It is true that mIRC lacks data structure, specifically array, but it's also true that hash table are unordered, it's only unfortunate that the implementation + it not being documented properly resulted in some people relying on this to get order.
I think if you look back over the years, a lot of architecturally and aesthetically poor decisions have been made in the interests of preserving backwards compatibility. Why should this be different?
Breaking the bucket=1 behavior is not nice,
Exactly. Backwards compatibility is a watchword of mIRC's history.
Ideally a new set of identifers and commands like /hmake2 could be added to preserve the current hash tables behavior but that's not practical in itself.
How about a new set of commands and identifiers for a new better implementation of hash tables, keeping the existing ones for backward compatibility - or as previously proposed use the same commands and identifiers but with additional hmake flags to defined alternative internal processing.
let's have proper unordered associative array.
We already have an unordered associative array - the hash table. Aside from performance issues (which as I have already said several times are down to use of a linked-list per bucket much more than a slow or uneven hashing algorithm), what we have is fully functional.

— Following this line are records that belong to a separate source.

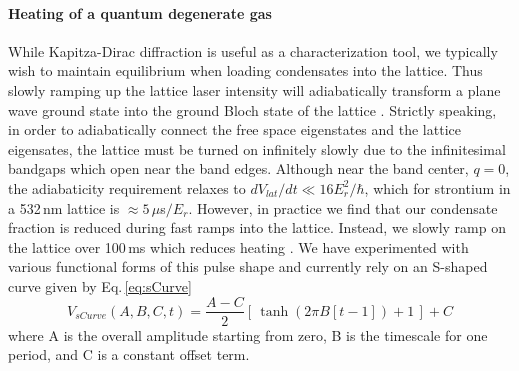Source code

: \paragraph{Heating of a quantum degenerate gas}
While Kapitza-Dirac diffraction is useful as a characterization tool, we typically wish to maintain equilibrium when loading condensates into the lattice. 
Thus slowly ramping up the lattice laser intensity will adiabatically transform a plane wave ground state into the ground Bloch state of the lattice \hl{\cite{Sakurai2010}}. 
Strictly speaking, in order to adiabatically connect the free space eigenstates and the lattice eigensates, the lattice must be turned on infinitely slowly due to the infinitesimal bandgaps which open near the band edges. 
Although near the band center, $q=0$, the adiabaticity requirement relaxes to $dV_{lat}/dt \ll 16E_r^2/ \hbar$, \hl{\cite{Denschlag2002}} which for strontium in a 532\,nm lattice is $\approx 5\,\mu$s$/E_r$. 
However, in practice we find that our condensate fraction is reduced during fast ramps into the lattice. 
Instead, we slowly ramp on the lattice over 100\,ms which reduces heating \cite{Blakie2004}. 
We have experimented with various functional forms of this pulse shape and currently rely on an S-shaped curve given by Eq.\,\ref{eq:sCurve}
\begin{equation} \label{eq:sCurve}
	V_{sCurve}(A,B,C,t) = \frac{A-C}{2} \left[ \, \tanh (2 \pi B[t-1])+1 \, \right] + C
\end{equation}
where A is the overall amplitude starting from zero, B is the timescale for one period, and C is a constant offset term.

We also have a proper, reasonably well performing ordered array solution for small amounts of data - tokenised strings.
What we don't have are:
1. A well performing ordered array solution that is not size limited.
2. Ability to do as JSON does and nest associative or ordered tables inside one another.
My wish list for an ordered list equivalent to existing hash tables would be:
a. Commands to insert and sort.
b. Nice to be able to slice and to transfer slices to / from token strings in a single statement without coded loops.
c. Nice to have ability to keep it auto sorted by data values.
d. Would be nice to have mixed associative / ordered tables which could be positional or auto-sorted on item OR data.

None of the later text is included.